---- DATA SECTION
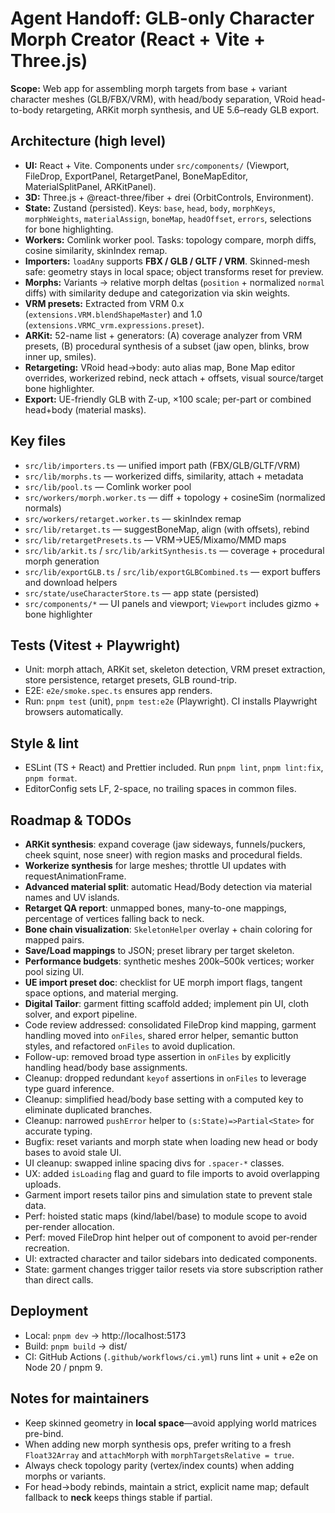 # Agent Handoff: GLB-only Character Morph Creator (React + Vite + Three.js)

**Scope:** Web app for assembling morph targets from base + variant character meshes (GLB/FBX/VRM), with head/body separation, VRoid head-to-body retargeting, ARKit morph synthesis, and UE 5.6–ready GLB export.

## Architecture (high level)

- **UI:** React + Vite. Components under `src/components/` (Viewport, FileDrop, ExportPanel, RetargetPanel, BoneMapEditor, MaterialSplitPanel, ARKitPanel).
- **3D:** Three.js + @react-three/fiber + drei (OrbitControls, Environment).
- **State:** Zustand (persisted). Keys: `base`, `head`, `body`, `morphKeys`, `morphWeights`, `materialAssign`, `boneMap`, `headOffset`, `errors`, selections for bone highlighting.
- **Workers:** Comlink worker pool. Tasks: topology compare, morph diffs, cosine similarity, skinIndex remap.
- **Importers:** `loadAny` supports **FBX / GLB / GLTF / VRM**. Skinned-mesh safe: geometry stays in local space; object transforms reset for preview.
- **Morphs:** Variants → relative morph deltas (`position` + normalized `normal` diffs) with similarity dedupe and categorization via skin weights.
- **VRM presets:** Extracted from VRM 0.x (`extensions.VRM.blendShapeMaster`) and 1.0 (`extensions.VRMC_vrm.expressions.preset`).
- **ARKit:** 52-name list + generators: (A) coverage analyzer from VRM presets, (B) procedural synthesis of a subset (jaw open, blinks, brow inner up, smiles).
- **Retargeting:** VRoid head→body: auto alias map, Bone Map editor overrides, workerized rebind, neck attach + offsets, visual source/target bone highlighter.
- **Export:** UE-friendly GLB with Z-up, ×100 scale; per-part or combined head+body (material masks).

## Key files

- `src/lib/importers.ts` — unified import path (FBX/GLB/GLTF/VRM)
- `src/lib/morphs.ts` — workerized diffs, similarity, attach + metadata
- `src/lib/pool.ts` — Comlink worker pool
- `src/workers/morph.worker.ts` — diff + topology + cosineSim (normalized normals)
- `src/workers/retarget.worker.ts` — skinIndex remap
- `src/lib/retarget.ts` — suggestBoneMap, align (with offsets), rebind
- `src/lib/retargetPresets.ts` — VRM→UE5/Mixamo/MMD maps
- `src/lib/arkit.ts` / `src/lib/arkitSynthesis.ts` — coverage + procedural morph generation
- `src/lib/exportGLB.ts` / `src/lib/exportGLBCombined.ts` — export buffers and download helpers
- `src/state/useCharacterStore.ts` — app state (persisted)
- `src/components/*` — UI panels and viewport; `Viewport` includes gizmo + bone highlighter

## Tests (Vitest + Playwright)

- Unit: morph attach, ARKit set, skeleton detection, VRM preset extraction, store persistence, retarget presets, GLB round-trip.
- E2E: `e2e/smoke.spec.ts` ensures app renders.
- Run: `pnpm test` (unit), `pnpm test:e2e` (Playwright). CI installs Playwright browsers automatically.

## Style & lint

- ESLint (TS + React) and Prettier included. Run `pnpm lint`, `pnpm lint:fix`, `pnpm format`.
- EditorConfig sets LF, 2-space, no trailing spaces in common files.

## Roadmap & TODOs

- **ARKit synthesis**: expand coverage (jaw sideways, funnels/puckers, cheek squint, nose sneer) with region masks and procedural fields.
- **Workerize synthesis** for large meshes; throttle UI updates with requestAnimationFrame.
- **Advanced material split**: automatic Head/Body detection via material names and UV islands.
- **Retarget QA report**: unmapped bones, many-to-one mappings, percentage of vertices falling back to neck.
- **Bone chain visualization**: `SkeletonHelper` overlay + chain coloring for mapped pairs.
- **Save/Load mappings** to JSON; preset library per target skeleton.
- **Performance budgets**: synthetic meshes 200k–500k vertices; worker pool sizing UI.
- **UE import preset doc**: checklist for UE morph import flags, tangent space options, and material merging.
- **Digital Tailor**: garment fitting scaffold added; implement pin UI, cloth solver, and export pipeline.
- Code review addressed: consolidated FileDrop kind mapping, garment handling moved into `onFiles`, shared error helper, semantic button styles, and refactored `onFiles` to avoid duplication.
- Follow-up: removed broad type assertion in `onFiles` by explicitly handling head/body base assignments.
- Cleanup: dropped redundant `keyof` assertions in `onFiles` to leverage type guard inference.
- Cleanup: simplified head/body base setting with a computed key to eliminate duplicated branches.
- Cleanup: narrowed `pushError` helper to `(s:State)=>Partial<State>` for accurate typing.
- Bugfix: reset variants and morph state when loading new head or body bases to avoid stale UI.
- UI cleanup: swapped inline spacing divs for `.spacer-*` classes.
- UX: added `isLoading` flag and guard to file imports to avoid overlapping uploads.
- Garment import resets tailor pins and simulation state to prevent stale data.
- Perf: hoisted static maps (kind/label/base) to module scope to avoid per-render allocation.
- Perf: moved FileDrop hint helper out of component to avoid per-render recreation.
- UI: extracted character and tailor sidebars into dedicated components.
- State: garment changes trigger tailor resets via store subscription rather than direct calls.

## Deployment

- Local: `pnpm dev` → http://localhost:5173
- Build: `pnpm build` → dist/
- CI: GitHub Actions (`.github/workflows/ci.yml`) runs lint + unit + e2e on Node 20 / pnpm 9.

## Notes for maintainers

- Keep skinned geometry in **local space**—avoid applying world matrices pre-bind.
- When adding new morph synthesis ops, prefer writing to a fresh `Float32Array` and `attachMorph` with `morphTargetsRelative = true`.
- Always check topology parity (vertex/index counts) when adding morphs or variants.
- For head→body rebinds, maintain a strict, explicit name map; default fallback to **neck** keeps things stable if partial.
--------
> _ABOUT THIS EXERCISE_
From the data above, show each line that contains "Playwright".

> _SOLUTION TO THIS EXERCISE_
## Tests (Vitest + Playwright)
- Run: `pnpm test` (unit), `pnpm test:e2e` (Playwright). CI installs Playwright browsers automatically.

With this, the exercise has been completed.